Von Thomas Stucki ist CIO der St.Galler Kantonalbank
St. Gallen – Seit der Finanzkrise sind die Zentralbanker die Helden der Finanzmärkte. Gab es irgendwo ein grösseres Problem, waren sie als Weisser Ritter zur Stelle. Mit tiefen Zinsen und viel Geld funktionierten sie als Schmiermittel für rostige Stellen. Nun bläst ihnen ein frostiger Wind entgegen.
Sie haben die inflationäre Wirkung der rasch anziehenden Nachfrage nach Corona bei einem noch stotternden Produktionsprozess unterschätzt und zu spät reagiert. Dass die grosse Mehrheit der Ökonomen und Kommentatoren im gleichen Lager war, wird von vielen Kritikern heute jedoch zur Seite geschoben. Entsprechend schnell und stark müssen die Notenbanken nun das Steuer herumreissen und ihre Leitzinsen anheben. Die Wirkung auf den Inflationsdruck ist bisher bescheiden geblieben. Das ist nicht weiter verwunderlich, da Zinserhöhungen erst mit einer Verzögerung von mehreren Quartalen die Konjunktur bremsen. Die Grenzen der Geldpolitik zur konjunkturellen Feinsteuerung werden schonungslos aufgedeckt. Während das für die Zentralbanker keine Überraschung ist, reagieren die Anlegerinnen und Anleger verwirrt und werden nervös.
Expansive Fiskalpolitik
Noch nervöser sind die Politiker, die sich um den Komfort ihrer Wählerinnen und Wähler sorgen. Nach den guten Erfahrungen während der Coronapandemie greifen sie zum gleichen Mittel des Geldverteilens. War eine expansive Fiskalpolitik in der Coronakrise ein wichtiges Mittel zur Überbrückung der Lockdowns, ist sie im aktuellen inflationären Umfeld fehl am Platz. Geldpolitik und Fiskalpolitik sollten sich gegenseitig unterstützen, damit sie eine effektive Wirkung zur Steuerung der Konjunktur haben. Was nun aber in Grossbritannien, in Deutschland und etwas weniger ausgeprägt auch in den USA und in der Schweiz passiert, ist ökonomischer Unsinn. Mit staatlichen Ausgabenprogrammen und Preisdeckelungen werden die Mechanismen von Angebot und Nachfrage ausgeschaltet und die wirtschaftlich notwendige Bremswirkung der restriktiveren Geldpolitik vermindert.
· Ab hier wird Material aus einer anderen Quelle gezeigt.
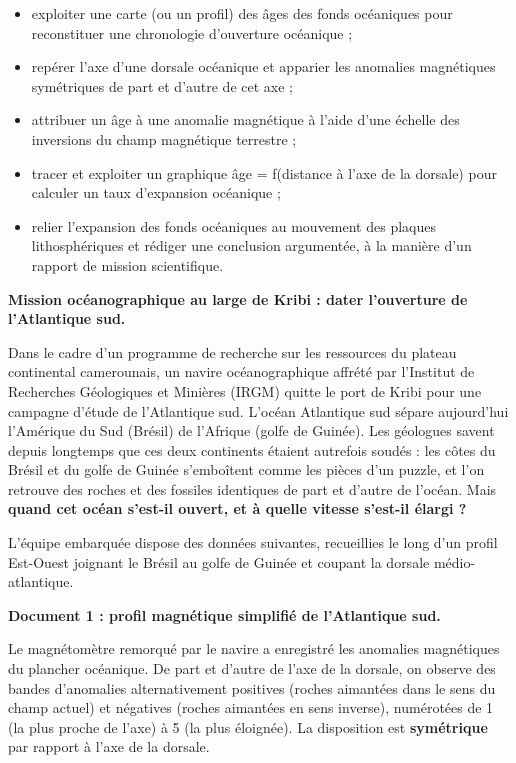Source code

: \documentclass[11pt]{article}
\newcounter{popsec}
\newcounter{popsub}
\newcommand{\courssub}[1]{%
  \stepcounter{popsub}%
  \par\vspace{9pt}\noindent{\popxbold\fontsize{11.5}{13}\selectfont\color{popink}{\color{poporange}\thepopsec.\thepopsub}\hspace{6pt}#1}\par\nopagebreak\vspace{4pt}
}
\begin{document}
\begin{itemize}
\item exploiter une carte (ou un profil) des âges des fonds océaniques pour reconstituer une chronologie d'ouverture océanique ;
\item repérer l'axe d'une dorsale océanique et apparier les anomalies magnétiques symétriques de part et d'autre de cet axe ;
\item attribuer un âge à une anomalie magnétique à l'aide d'une échelle des inversions du champ magnétique terrestre ;
\item tracer et exploiter un graphique âge = f(distance à l'axe de la dorsale) pour calculer un taux d'expansion océanique ;
\item relier l'expansion des fonds océaniques au mouvement des plaques lithosphériques et rédiger une conclusion argumentée, à la manière d'un rapport de mission scientifique.
\end{itemize}

\courssub{Situation}

\textbf{Mission océanographique au large de Kribi : dater l'ouverture de l'Atlantique sud.}

Dans le cadre d'un programme de recherche sur les ressources du plateau continental camerounais, un navire océanographique affrété par l'Institut de Recherches Géologiques et Minières (IRGM) quitte le port de Kribi pour une campagne d'étude de l'Atlantique sud. L'océan Atlantique sud sépare aujourd'hui l'Amérique du Sud (Brésil) de l'Afrique (golfe de Guinée). Les géologues savent depuis longtemps que ces deux continents étaient autrefois soudés : les côtes du Brésil et du golfe de Guinée s'emboîtent comme les pièces d'un puzzle, et l'on retrouve des roches et des fossiles identiques de part et d'autre de l'océan. Mais \textbf{quand cet océan s'est-il ouvert, et à quelle vitesse s'est-il élargi ?}

L'équipe embarquée dispose des données suivantes, recueillies le long d'un profil Est-Ouest joignant le Brésil au golfe de Guinée et coupant la dorsale médio-atlantique.

\textbf{Document 1 : profil magnétique simplifié de l'Atlantique sud.}

Le magnétomètre remorqué par le navire a enregistré les anomalies magnétiques du plancher océanique. De part et d'autre de l'axe de la dorsale, on observe des bandes d'anomalies alternativement positives (roches aimantées dans le sens du champ actuel) et négatives (roches aimantées en sens inverse), numérotées de 1 (la plus proche de l'axe) à 5 (la plus éloignée). La disposition est \textbf{symétrique} par rapport à l'axe de la dorsale.
\end{document}
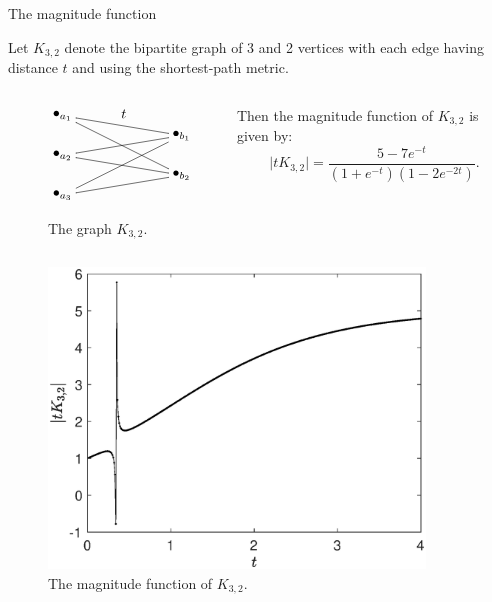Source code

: \documentclass[12pt,mathserif]{beamer}
\begin{document}
\begin{frame}[allowframebreaks]{The magnitude function}
\framebreak

\begin{example}
Let $K_{3,2}$ denote the bipartite graph of 3 and 2 vertices with each edge having distance $t$ and using the shortest-path metric.
\begin{columns}
\begin{column}{0.47\textwidth}
\begin{figure}
\begin{equation*}
\begin{xy}
(0,0)*+{\bullet_{a_1}}="a1";
(0,-10)*+{\bullet_{a_2}}="a2";
(0,-20)*+{\bullet_{a_3}}="a3";
(30,-5)*+{\bullet_{b_1}}="b1";
(30,-15)*+{\bullet_{b_2}}="b2";
{\ar@{-} "a1";"b1"}?*!/_3mm/{t};
{\ar@{-} "a2";"b1"};
{\ar@{-} "a3";"b1"};
{\ar@{-} "a1";"b2"};
{\ar@{-} "a2";"b2"};
{\ar@{-} "a3";"b2"};
\end{xy}
\end{equation*}
\caption{\label{fig:K32}The graph $K_{3,2}$.}
\end{figure}
\end{column}
\begin{column}{0.47\textwidth}
Then the magnitude function of $K_{3,2}$ is given by:
\begin{equation*}
\vert tK_{3,2} \vert = \frac{5-7e^{-t}}{(1+e^{-t})(1-2e^{-2t})}.
\end{equation*}
\end{column}
\end{columns}
\end{example}
\end{frame}

\begin{frame}[plain]
\begin{figure}
\includegraphics[width=10cm]{K32.eps}\caption{\label{fig:K32magfun}The magnitude function of $K_{3,2}$.}
\end{figure}
\end{frame}
\end{document}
Die unmittelbare Folge davon ist, dass die Inflationsperiode länger und hartnäckiger sein wird und dass die Zentralbanken noch stärker auf die Bremse treten müssen. Sie werden auch weniger schnell mit einer Lockerung der Geldpolitik auf die bevorstehende Konjunkturabschwächung reagieren können, weil der Inflationsdruck noch zu gross ist.
Ungemütlicher Blick über die Grenze
Gefährlicher ist jedoch der Vertrauensverlust in die Institutionen, vor allem in die Unabhängigkeit der Zentralbanken. Anschauungsunterricht dafür, was das für die Stabilität der Finanzmärkte und für die eigene Währung bedeutet, kann man in der Türkei nehmen. Die faktische Übernahme der Geldpolitik durch Präsident Erdogan liess den Wert der Türkischen Lira seit 2015 um 90% einbrechen. Eine Inflation von 80% und die Verarmung weiter Teile der Bevölkerung sind die Folge. Wem dieser Vergleich zu dramatisch und für ein Industrieland zu unrealistisch ist, kann nach Grossbritannien blicken. Das angekündigte Schuldenprogramm der neuen Regierung bei einem gleichzeitigen Aushebeln staatlicher Kontrollinstanzen und der Geldpolitik der Bank of England führte zu so grossen Spannungen beim Britischen Pfund und am Markt für britische Staatsanleihen, dass die Bank of England mit einem Notprogramm eingreifen musste. (SGKB/mc/ps)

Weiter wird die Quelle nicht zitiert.